Tuesday, March 11, 2008

Clinton's choice

I'm watching replays of the CNN Obama/Clinton debate. This is painful.

The argument that Clinton needs, and is failing to make, is that there is a difference between how Senators and Presidents collect the information they need to make their decisions. The Congress does not have an NSA. The President does. Clinton made her decision, one she regrets, on the basis of information provided by George Bush's team. Had she been in President Bush's position, things would be entirely different because she would have had a completely different set of options, including better discovery of what the facts actually were.

She's not making that argument. I'm not sure why, and it suggests to me that she still doesn't think about how to be a President. She's thinking about how to argue about stuff, not how to find the right answer.

There is another angle that Clinton is missing. To win, the Democratic presidential candidate will have to appeal to some Republicans. What is going to go over better? "I was right, you shouldn't have gone to war, now I'm going to fix your mistake and pin the cost on you?" or "We got into this tragedy together, and I will help get us out of it together?" Obama's Iraq message is actually more divisive.

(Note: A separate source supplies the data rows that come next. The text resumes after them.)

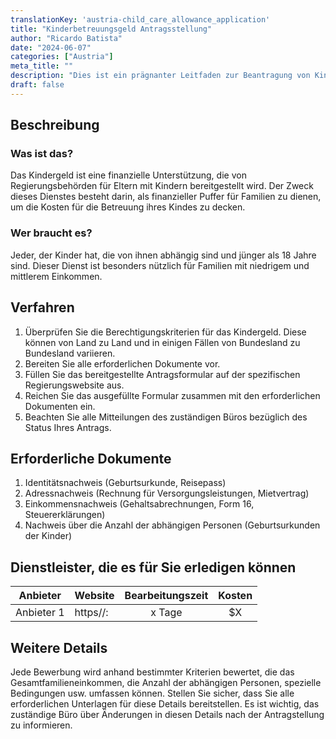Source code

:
 ```yaml
---
translationKey: 'austria-child_care_allowance_application'
title: "Kinderbetreuungsgeld Antragsstellung"
author: "Ricardo Batista"
date: "2024-06-07"
categories: ["Austria"]
meta_title: ""
description: "Dies ist ein prägnanter Leitfaden zur Beantragung von Kinderbetreuungsgeld"
draft: false
---
```


## Beschreibung
### Was ist das?
Das Kindergeld ist eine finanzielle Unterstützung, die von Regierungsbehörden für Eltern mit Kindern bereitgestellt wird. Der Zweck dieses Dienstes besteht darin, als finanzieller Puffer für Familien zu dienen, um die Kosten für die Betreuung ihres Kindes zu decken.

### Wer braucht es?
Jeder, der Kinder hat, die von ihnen abhängig sind und jünger als 18 Jahre sind. Dieser Dienst ist besonders nützlich für Familien mit niedrigem und mittlerem Einkommen.

## Verfahren
1. Überprüfen Sie die Berechtigungskriterien für das Kindergeld. Diese können von Land zu Land und in einigen Fällen von Bundesland zu Bundesland variieren.
2. Bereiten Sie alle erforderlichen Dokumente vor.
3. Füllen Sie das bereitgestellte Antragsformular auf der spezifischen Regierungswebsite aus.
4. Reichen Sie das ausgefüllte Formular zusammen mit den erforderlichen Dokumenten ein.
5. Beachten Sie alle Mitteilungen des zuständigen Büros bezüglich des Status Ihres Antrags.

## Erforderliche Dokumente
1. Identitätsnachweis (Geburtsurkunde, Reisepass)
2. Adressnachweis (Rechnung für Versorgungsleistungen, Mietvertrag)
3. Einkommensnachweis (Gehaltsabrechnungen, Form 16, Steuererklärungen)
4. Nachweis über die Anzahl der abhängigen Personen (Geburtsurkunden der Kinder)

## Dienstleister, die es für Sie erledigen können

| Anbieter        |     Website     |     Bearbeitungszeit    |       Kosten      |
| --------------- | --------------- |  :-------------: | :-------------: |
| Anbieter 1      |  https//:       |      x Tage      |        $X       |

## Weitere Details
Jede Bewerbung wird anhand bestimmter Kriterien bewertet, die das Gesamtfamilieneinkommen, die Anzahl der abhängigen Personen, spezielle Bedingungen usw. umfassen können. Stellen Sie sicher, dass Sie alle erforderlichen Unterlagen für diese Details bereitstellen. Es ist wichtig, das zuständige Büro über Änderungen in diesen Details nach der Antragstellung zu informieren.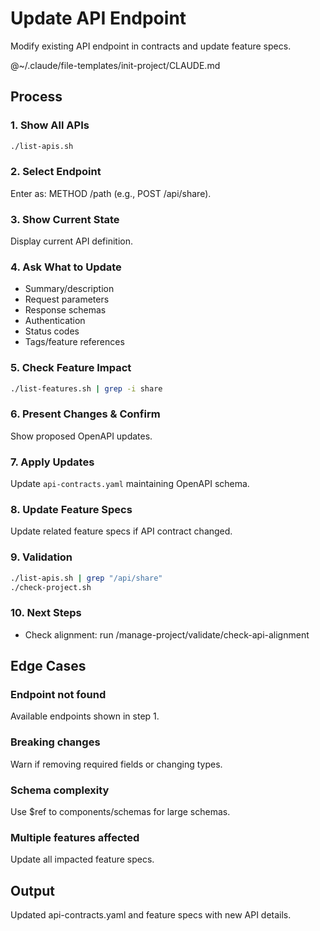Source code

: # Update API Endpoint

Modify existing API endpoint in contracts and update feature specs.

@~/.claude/file-templates/init-project/CLAUDE.md

## Process

### 1. Show All APIs
```bash
./list-apis.sh
```

### 2. Select Endpoint
Enter as: METHOD /path (e.g., POST /api/share).

### 3. Show Current State
Display current API definition.

### 4. Ask What to Update
- Summary/description
- Request parameters
- Response schemas
- Authentication
- Status codes
- Tags/feature references

### 5. Check Feature Impact
```bash
./list-features.sh | grep -i share
```

### 6. Present Changes & Confirm
Show proposed OpenAPI updates.

### 7. Apply Updates
Update `api-contracts.yaml` maintaining OpenAPI schema.

### 8. Update Feature Specs
Update related feature specs if API contract changed.

### 9. Validation
```bash
./list-apis.sh | grep "/api/share"
./check-project.sh
```

### 10. Next Steps
- Check alignment: run /manage-project/validate/check-api-alignment

## Edge Cases

### Endpoint not found
Available endpoints shown in step 1.

### Breaking changes
Warn if removing required fields or changing types.

### Schema complexity
Use $ref to components/schemas for large schemas.

### Multiple features affected
Update all impacted feature specs.

## Output
Updated api-contracts.yaml and feature specs with new API details.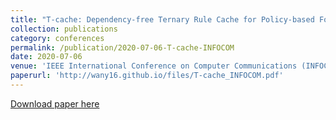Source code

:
 ```yaml
---
title: "T-cache: Dependency-free Ternary Rule Cache for Policy-based Forwarding"
collection: publications
category: conferences
permalink: /publication/2020-07-06-T-cache-INFOCOM
date: 2020-07-06
venue: 'IEEE International Conference on Computer Communications (INFOCOM)'
paperurl: 'http://wany16.github.io/files/T-cache_INFOCOM.pdf'
---
```


<a href='http://wany16.github.io/files/T-cache_INFOCOM.pdf'>Download paper here</a>
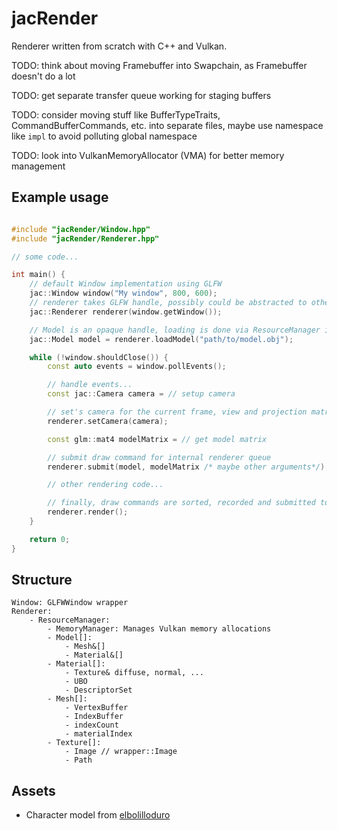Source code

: # jacRender
Renderer written from scratch with C++ and Vulkan.

TODO: think about moving Framebuffer into Swapchain, as Framebuffer doesn't do a lot

TODO: get separate transfer queue working for staging buffers

TODO: consider moving stuff like BufferTypeTraits, CommandBufferCommands, etc. into separate files, maybe use namespace like `impl` to avoid polluting global namespace

TODO: look into VulkanMemoryAllocator (VMA) for better memory management

## Example usage
```cpp

#include "jacRender/Window.hpp"
#include "jacRender/Renderer.hpp"

// some code...

int main() {
    // default Window implementation using GLFW
    jac::Window window("My window", 800, 600);
    // renderer takes GLFW handle, possibly could be abstracted to other windowing libraries
    jac::Renderer renderer(window.getWindow());

    // Model is an opaque handle, loading is done via ResourceManager inside Renderer
    jac::Model model = renderer.loadModel("path/to/model.obj");

    while (!window.shouldClose()) {
        const auto events = window.pollEvents();

        // handle events...
        const jac::Camera camera = // setup camera

        // set's camera for the current frame, view and projection matrices are sent to GPU
        renderer.setCamera(camera);

        const glm::mat4 modelMatrix = // get model matrix

        // submit draw command for internal renderer queue
        renderer.submit(model, modelMatrix /* maybe other arguments*/);

        // other rendering code...

        // finally, draw commands are sorted, recorded and submitted to GPU
        renderer.render();
    }

    return 0;
}
```

## Structure
```
Window: GLFWWindow wrapper
Renderer:
    - ResourceManager:
        - MemoryManager: Manages Vulkan memory allocations
        - Model[]:
            - Mesh&[]
            - Material&[]
        - Material[]:
            - Texture& diffuse, normal, ...
            - UBO
            - DescriptorSet
        - Mesh[]:
            - VertexBuffer
            - IndexBuffer
            - indexCount
            - materialIndex
        - Texture[]:
            - Image // wrapper::Image
            - Path
```

## Assets
- Character model from [elbolilloduro](https://elbolilloduro.itch.io/trailer-park)
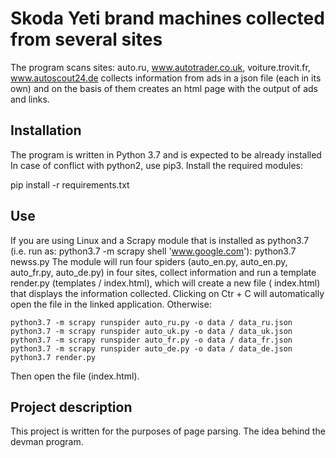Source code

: # Skoda Yeti brand machines collected from several sites
The program scans sites: auto.ru, www.autotrader.co.uk, voiture.trovit.fr, www.autoscout24.de collects information from ads in a json file (each in its own) and on the basis of them creates an html page with the output of ads and links.
## Installation
The program is written in Python 3.7 and is expected to be already installed
In case of conflict with python2, use pip3. Install the required modules:

pip install -r requirements.txt
## Use
If you are using Linux and a Scrapy module that is installed as python3.7 (i.e. run as: python3.7 -m scrapy shell 'www.google.com'):
python3.7 newss.py
The module will run four spiders (auto_en.py, auto_en.py, auto_fr.py, auto_de.py) in four sites, collect information and run a template render.py (templates / index.html), which will create a new file ( index.html) that displays the information collected. Clicking on Ctr + C will automatically open the file in the linked application.
Otherwise:
```
python3.7 -m scrapy runspider auto_ru.py -o data / data_ru.json
python3.7 -m scrapy runspider auto_uk.py -o data / data_uk.json
python3.7 -m scrapy runspider auto_fr.py -o data / data_fr.json
python3.7 -m scrapy runspider auto_de.py -o data / data_de.json
python3.7 render.py
```
Then open the file (index.html).
## Project description
This project is written for the purposes of page parsing. The idea behind the devman program.
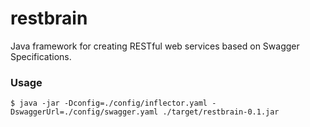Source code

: # restbrain
Java framework for creating RESTful web services based on Swagger Specifications.

### Usage

```
$ java -jar -Dconfig=./config/inflector.yaml -DswaggerUrl=./config/swagger.yaml ./target/restbrain-0.1.jar 
```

Finally, for what it's worth, the idea of scheduling a withdrawal scares me a lot. I think our withdrawal from Mogadishu contributed directly to the planning of 9/11. I worry about what we're going to be dealing with in 10 years, and where we're going to be dealing with it.


  1. Actually, I don't believe she, or obama, needs to appeal to republicans. In this race, republicans will stay home because McCain is a terrible candidate, despised by most true conservatives, and historically republicans vote for the candidate rather than voting the party.

  2. The reason that Clinton did not make the argument that you suggested is very simple -- the House and Senate were provided with secure rooms in which they could review the same classified data that President Bush used to make his decision. And the primary person on his team responsible for the data was George Tenet, head of the CIA, and held over in that post from the Clinton Administration.

    Indeed, I wonder how much time Hillary spent looking at the data -- the log books of the Senate room where the documents were kept would show this. Perhaps she spent very little time there, and would have been embarassed by a fact which implies whe was lax in her senatorial war decision duties.

    Anyway, it's all academic now, since the surge has worked, Obama is the nominee, and is now moving to the center on the Iraq issue.